Brodeur's contract ends after the 2011-12 season, and speculation is that could be it. He'd be 40 when the contract ends, and he will no longer be in line for a long-term contract.

Brodeur personally strikes me as the type who will retire when he's on top, rather than keep signing short-term deals (Brett Favre, anyone?) and somewhat tarnishing his legacy. It very well looks like '11-12 could be Marty's last hurrah.

The Devils will need to look in the mirror when Marty is gone, because I think he's been taken for granted sometimes, and it's going to be a weird feeling going into a season without Brodeur there. Needless to say, the goaltender who replaces him will sure have some ginormous shoes to fill. 

I think it's silly to wonder who the goalie will be because that's so far from now, and the Devils could draft or trade for someone we haven't even heard of today. One thing we do know about Marty's successor is he's going to have a tough time comparing to Brodeur.

Will Jersey's team have to change the organizational philosophy with Brodeur gone? It's been a mostly defensive system for over a decade now. It will be interesting to see if that continues when Brodeur is out. I honestly don't have a real idea of what the Devils will do. It would be interesting if the Devils were ever seen as an offensive powerhouse, something I can't remember hearing in at least 10 years.

Needless to say, the offense will be held to a much closer microscope than it is now. The Devils have had a mediocre (at best) offense in many of the current seasons, but it hasn't been brought to too much attention since the Devils still manage to win. Is that a product of the defensive system or Brodeur? Depends on your view.
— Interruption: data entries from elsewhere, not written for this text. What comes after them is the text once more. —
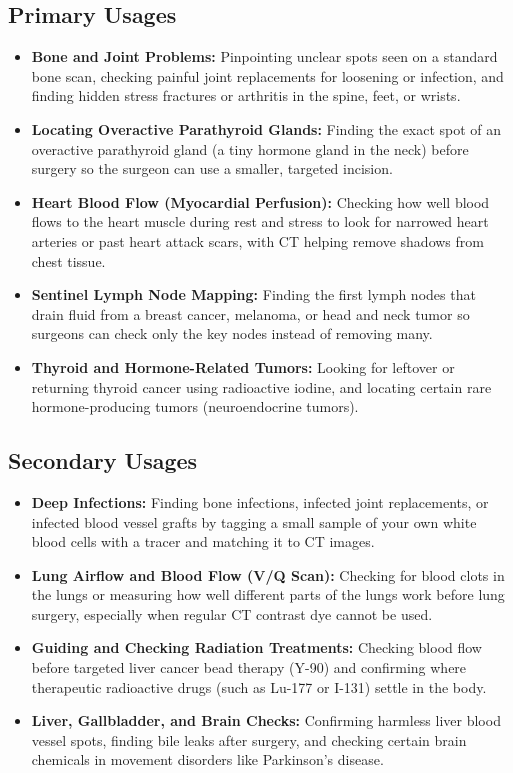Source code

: \subsection{Primary Usages}
\begin{itemize}
    \item \textbf{Bone and Joint Problems:} Pinpointing unclear spots seen on a standard bone scan, checking painful joint replacements for loosening or infection, and finding hidden stress fractures or arthritis in the spine, feet, or wrists.
    \item \textbf{Locating Overactive Parathyroid Glands:} Finding the exact spot of an overactive parathyroid gland (a tiny hormone gland in the neck) before surgery so the surgeon can use a smaller, targeted incision.
    \item \textbf{Heart Blood Flow (Myocardial Perfusion):} Checking how well blood flows to the heart muscle during rest and stress to look for narrowed heart arteries or past heart attack scars, with CT helping remove shadows from chest tissue.
    \item \textbf{Sentinel Lymph Node Mapping:} Finding the first lymph nodes that drain fluid from a breast cancer, melanoma, or head and neck tumor so surgeons can check only the key nodes instead of removing many.
    \item \textbf{Thyroid and Hormone-Related Tumors:} Looking for leftover or returning thyroid cancer using radioactive iodine, and locating certain rare hormone-producing tumors (neuroendocrine tumors).
\end{itemize}

\subsection{Secondary Usages}
\begin{itemize}
    \item \textbf{Deep Infections:} Finding bone infections, infected joint replacements, or infected blood vessel grafts by tagging a small sample of your own white blood cells with a tracer and matching it to CT images.
    \item \textbf{Lung Airflow and Blood Flow (V/Q Scan):} Checking for blood clots in the lungs or measuring how well different parts of the lungs work before lung surgery, especially when regular CT contrast dye cannot be used.
    \item \textbf{Guiding and Checking Radiation Treatments:} Checking blood flow before targeted liver cancer bead therapy (Y-90) and confirming where therapeutic radioactive drugs (such as Lu-177 or I-131) settle in the body.
    \item \textbf{Liver, Gallbladder, and Brain Checks:} Confirming harmless liver blood vessel spots, finding bile leaks after surgery, and checking certain brain chemicals in movement disorders like Parkinson's disease.
\end{itemize}

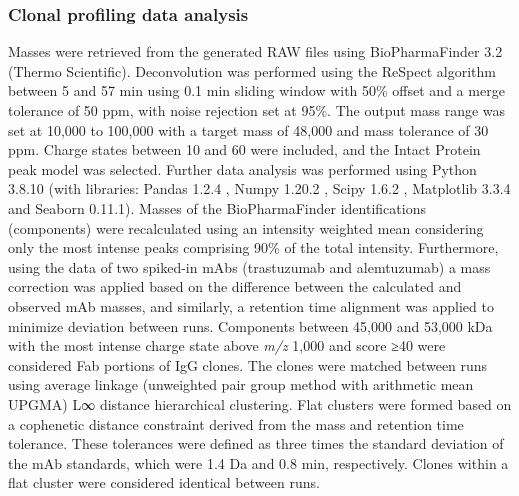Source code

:\subsubsection{Clonal profiling data analysis}
Masses were retrieved from the generated RAW files using BioPharmaFinder 3.2 (Thermo Scientific). Deconvolution was performed using the ReSpect algorithm between 5 and 57 min using 0.1 min sliding window with 50\% offset and a merge tolerance of 50 ppm, with noise rejection set at 95\%. The output mass range was set at 10,000 to 100,000 with a target mass of 48,000 and mass tolerance of 30 ppm. Charge states between 10 and 60 were included, and the Intact Protein peak model was selected. Further data analysis was performed using Python 3.8.10 (with libraries: Pandas 1.2.4 \cite{mckinney2010data}, Numpy 1.20.2 \cite{walt2011numpy}, Scipy 1.6.2 \cite{virtanen2020scipy}, Matplotlib 3.3.4 \cite{hunter2007matplotlib:} and Seaborn 0.11.1). Masses of the BioPharmaFinder identifications (components) were recalculated using an intensity weighted mean considering only the most intense peaks comprising 90\% of the total intensity. Furthermore, using the data of two spiked-in mAbs (trastuzumab and alemtuzumab) a mass correction was applied based on the difference between the calculated and observed mAb masses, and similarly, a retention time alignment was applied to minimize deviation between runs.
Components between 45,000 and 53,000 kDa with the most intense charge state above \emph{m/z} 1,000 and score ≥40 were considered Fab portions of IgG clones. The clones were matched between runs using average linkage (unweighted pair group method with arithmetic mean UPGMA) L∞ distance hierarchical clustering. Flat clusters were formed based on a cophenetic distance constraint derived from the mass and retention time tolerance. These tolerances were defined as three times the standard deviation of the mAb standards, which were 1.4 Da and 0.8 min, respectively. Clones within a flat cluster were considered identical between runs.

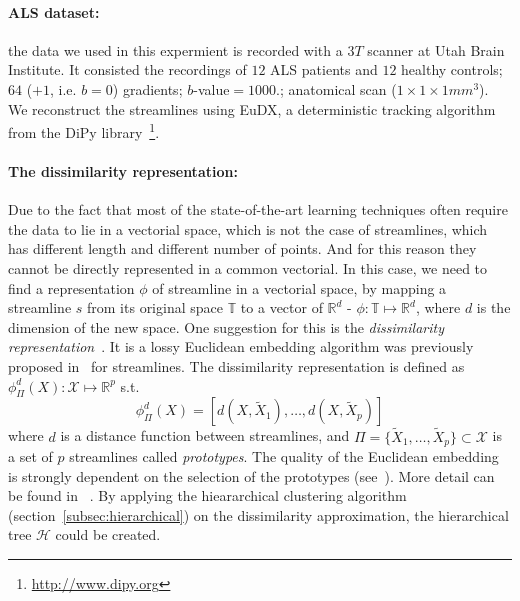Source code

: \paragraph*{ALS dataset:}
the data we used in this expermient is recorded with a $3T$ scanner at Utah Brain Institute. It
consisted the recordings of $12$ ALS patients and $12$ healthy
controls; $64$ ($+1$, i.e. $b=0$) gradients; $b$-value$=1000$.;
anatomical scan ($1 \times 1 \times 1mm^3$).  We reconstruct the
streamlines using EuDX, a deterministic tracking algorithm
~\cite{garyfallidis2012towards} from the DiPy
library~\footnote{\url{http://www.dipy.org}}. %
\paragraph*{The dissimilarity representation: }
Due to the fact that most of the state-of-the-art learning techniques often require the data to lie in a vectorial space, which is not the case of streamlines, which has different length and different number of points. And for this reason they cannot be directly represented in a common vectorial. In this case, we need to find a representation $\phi$ of streamline in a vectorial space, by mapping a streamline $s$ from its original space $\mathbb{T}$ to a vector of $\mathbb{R}^d$ - $\phi : \mathbb{T} \mapsto \mathbb{R}^d$, where $d$ is the dimension of the new space. One suggestion for this is the \emph{dissimilarity representation}~\cite{pekalska2002generalized}. It is a lossy Euclidean embedding algorithm was previously proposed
in~\cite{olivetti2012approximation} for streamlines. The dissimilarity representation
is defined as $\phi_{\Pi}^d(X):\mathcal{X} \mapsto \mathbb{R}^p$ s.t.
\begin{equation}
  \phi_{\Pi}^d(X) = [d(X,\tilde{X}_1) ,\ldots, d(X,\tilde{X}_p)]
\label{equ:dissimilarity_representation}
\end{equation}
where $d$ is a distance function between streamlines, and $\Pi =
\{\tilde{X}_1, \ldots, \tilde{X}_p\} \subset \mathcal{X}$ is a set of
$p$ streamlines called \emph{prototypes}. The quality of the Euclidean
embedding is strongly dependent on the selection of the prototypes
(see~\cite{pekalska2006prototype,olivetti2012approximation}). More detail can be found in ~\cite{olivetti2012approximation}.
By applying the hieararchical clustering algorithm (section~\ref{subsec:hierarchical}) on the dissimilarity approximation, the hierarchical tree $\mathcal{H}$ could be created.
It's sure hard to imagine the Devils winning games on a consistent basis scoring three goals or less with anyone other than Brodeur in net, though.

Luckily, the Devils offense has a bright future. Hopefully Travis Zajac and Zach Parise will still be around. Mattias Tedenby and Jacob Josefson seem fast-tracked for NHL stardom. Niclas Bergfors could be an impact player if not traded. If everything holds together and pans out, it seems that the offense will indeed get better in the future.

The Devils also have promising young defensemen, some currently in the NHL (Andy Greene and Mark Fraser) along with some in the minors (Matt Corrente and Tyler Eckford).

While the goaltending position will certainly be downgraded in the next five years or so, it seems the offense and defense will both be able to be improved from within, which is very important. Will these improvements in the other facets of the game besides the goalie balance out the effect of losing Marty?

Hopefully for the Devils Legion, the answer to that question is yes.